_Work instruction_
Each entry must appear in the answer exactly as it does here.

_Data to process_

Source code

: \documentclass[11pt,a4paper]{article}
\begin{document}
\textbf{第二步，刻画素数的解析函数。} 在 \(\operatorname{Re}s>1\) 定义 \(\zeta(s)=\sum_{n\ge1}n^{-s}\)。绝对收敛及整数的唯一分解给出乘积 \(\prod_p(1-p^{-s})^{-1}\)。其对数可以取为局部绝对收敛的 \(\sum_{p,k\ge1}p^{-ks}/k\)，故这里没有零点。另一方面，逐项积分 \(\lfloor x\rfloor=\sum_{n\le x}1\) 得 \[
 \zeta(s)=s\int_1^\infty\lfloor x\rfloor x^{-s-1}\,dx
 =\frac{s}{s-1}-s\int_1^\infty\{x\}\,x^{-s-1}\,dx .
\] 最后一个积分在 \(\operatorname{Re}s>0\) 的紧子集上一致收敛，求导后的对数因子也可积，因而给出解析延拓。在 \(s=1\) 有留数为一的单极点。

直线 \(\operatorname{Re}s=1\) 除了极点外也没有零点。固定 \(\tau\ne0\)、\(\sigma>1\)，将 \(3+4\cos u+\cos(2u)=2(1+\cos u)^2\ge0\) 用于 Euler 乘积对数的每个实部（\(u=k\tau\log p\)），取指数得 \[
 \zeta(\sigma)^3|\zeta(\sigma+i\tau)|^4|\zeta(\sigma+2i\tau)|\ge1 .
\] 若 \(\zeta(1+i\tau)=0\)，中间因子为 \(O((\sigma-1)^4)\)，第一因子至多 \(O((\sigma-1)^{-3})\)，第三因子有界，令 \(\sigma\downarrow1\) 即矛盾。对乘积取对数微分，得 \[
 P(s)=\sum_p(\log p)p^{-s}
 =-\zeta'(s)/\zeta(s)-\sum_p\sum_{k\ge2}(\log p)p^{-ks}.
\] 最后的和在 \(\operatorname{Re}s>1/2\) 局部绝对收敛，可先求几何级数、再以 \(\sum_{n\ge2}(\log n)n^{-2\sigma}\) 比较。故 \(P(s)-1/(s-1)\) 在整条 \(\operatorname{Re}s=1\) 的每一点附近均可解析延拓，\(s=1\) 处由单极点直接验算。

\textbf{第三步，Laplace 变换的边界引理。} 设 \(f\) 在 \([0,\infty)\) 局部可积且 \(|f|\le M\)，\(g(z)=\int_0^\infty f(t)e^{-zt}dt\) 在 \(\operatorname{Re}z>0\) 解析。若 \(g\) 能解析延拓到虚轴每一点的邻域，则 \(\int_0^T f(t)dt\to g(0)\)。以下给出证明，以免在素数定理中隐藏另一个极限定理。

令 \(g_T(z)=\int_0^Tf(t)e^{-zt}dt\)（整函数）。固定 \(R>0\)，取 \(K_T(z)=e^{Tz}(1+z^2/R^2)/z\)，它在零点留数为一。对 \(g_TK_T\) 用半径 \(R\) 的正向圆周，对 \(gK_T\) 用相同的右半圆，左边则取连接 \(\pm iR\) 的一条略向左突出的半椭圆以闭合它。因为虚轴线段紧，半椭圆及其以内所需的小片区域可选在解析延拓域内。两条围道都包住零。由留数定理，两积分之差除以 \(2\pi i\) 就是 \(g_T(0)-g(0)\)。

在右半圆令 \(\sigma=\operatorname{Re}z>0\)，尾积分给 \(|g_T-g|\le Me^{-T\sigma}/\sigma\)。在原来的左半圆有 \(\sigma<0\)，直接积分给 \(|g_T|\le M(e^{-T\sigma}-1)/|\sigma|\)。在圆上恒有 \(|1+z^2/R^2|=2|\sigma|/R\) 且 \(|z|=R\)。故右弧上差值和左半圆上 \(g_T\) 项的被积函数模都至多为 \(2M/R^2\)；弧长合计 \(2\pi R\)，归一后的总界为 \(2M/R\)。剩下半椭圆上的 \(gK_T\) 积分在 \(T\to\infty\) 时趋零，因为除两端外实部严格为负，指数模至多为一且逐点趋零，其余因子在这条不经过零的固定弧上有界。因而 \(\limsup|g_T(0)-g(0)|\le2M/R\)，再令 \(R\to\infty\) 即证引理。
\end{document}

_Expected output_
Source code

: \documentclass[11pt,a4paper]{article}
\begin{document}
\textbf{第二步，刻画素数的解析函数。} 在 \(\operatorname{Re}s>1\) 定义 \(\zeta(s)=\sum_{n\ge1}n^{-s}\)。绝对收敛及整数的唯一分解给出乘积 \(\prod_p(1-p^{-s})^{-1}\)。其对数可以取为局部绝对收敛的 \(\sum_{p,k\ge1}p^{-ks}/k\)，故这里没有零点。另一方面，逐项积分 \(\lfloor x\rfloor=\sum_{n\le x}1\) 得 \[
 \zeta(s)=s\int_1^\infty\lfloor x\rfloor x^{-s-1}\,dx
 =\frac{s}{s-1}-s\int_1^\infty\{x\}\,x^{-s-1}\,dx .
\] 最后一个积分在 \(\operatorname{Re}s>0\) 的紧子集上一致收敛，求导后的对数因子也可积，因而给出解析延拓。在 \(s=1\) 有留数为一的单极点。

直线 \(\operatorname{Re}s=1\) 除了极点外也没有零点。固定 \(\tau\ne0\)、\(\sigma>1\)，将 \(3+4\cos u+\cos(2u)=2(1+\cos u)^2\ge0\) 用于 Euler 乘积对数的每个实部（\(u=k\tau\log p\)），取指数得 \[
 \zeta(\sigma)^3|\zeta(\sigma+i\tau)|^4|\zeta(\sigma+2i\tau)|\ge1 .
\] 若 \(\zeta(1+i\tau)=0\)，中间因子为 \(O((\sigma-1)^4)\)，第一因子至多 \(O((\sigma-1)^{-3})\)，第三因子有界，令 \(\sigma\downarrow1\) 即矛盾。对乘积取对数微分，得 \[
 P(s)=\sum_p(\log p)p^{-s}
 =-\zeta'(s)/\zeta(s)-\sum_p\sum_{k\ge2}(\log p)p^{-ks}.
\] 最后的和在 \(\operatorname{Re}s>1/2\) 局部绝对收敛，可先求几何级数、再以 \(\sum_{n\ge2}(\log n)n^{-2\sigma}\) 比较。故 \(P(s)-1/(s-1)\) 在整条 \(\operatorname{Re}s=1\) 的每一点附近均可解析延拓，\(s=1\) 处由单极点直接验算。

\textbf{第三步，Laplace 变换的边界引理。} 设 \(f\) 在 \([0,\infty)\) 局部可积且 \(|f|\le M\)，\(g(z)=\int_0^\infty f(t)e^{-zt}dt\) 在 \(\operatorname{Re}z>0\) 解析。若 \(g\) 能解析延拓到虚轴每一点的邻域，则 \(\int_0^T f(t)dt\to g(0)\)。以下给出证明，以免在素数定理中隐藏另一个极限定理。

令 \(g_T(z)=\int_0^Tf(t)e^{-zt}dt\)（整函数）。固定 \(R>0\)，取 \(K_T(z)=e^{Tz}(1+z^2/R^2)/z\)，它在零点留数为一。对 \(g_TK_T\) 用半径 \(R\) 的正向圆周，对 \(gK_T\) 用相同的右半圆，左边则取连接 \(\pm iR\) 的一条略向左突出的半椭圆以闭合它。因为虚轴线段紧，半椭圆及其以内所需的小片区域可选在解析延拓域内。两条围道都包住零。由留数定理，两积分之差除以 \(2\pi i\) 就是 \(g_T(0)-g(0)\)。

在右半圆令 \(\sigma=\operatorname{Re}z>0\)，尾积分给 \(|g_T-g|\le Me^{-T\sigma}/\sigma\)。在原来的左半圆有 \(\sigma<0\)，直接积分给 \(|g_T|\le M(e^{-T\sigma}-1)/|\sigma|\)。在圆上恒有 \(|1+z^2/R^2|=2|\sigma|/R\) 且 \(|z|=R\)。故右弧上差值和左半圆上 \(g_T\) 项的被积函数模都至多为 \(2M/R^2\)；弧长合计 \(2\pi R\)，归一后的总界为 \(2M/R\)。剩下半椭圆上的 \(gK_T\) 积分在 \(T\to\infty\) 时趋零，因为除两端外实部严格为负，指数模至多为一且逐点趋零，其余因子在这条不经过零的固定弧上有界。因而 \(\limsup|g_T(0)-g(0)|\le2M/R\)，再令 \(R\to\infty\) 即证引理。
\end{document}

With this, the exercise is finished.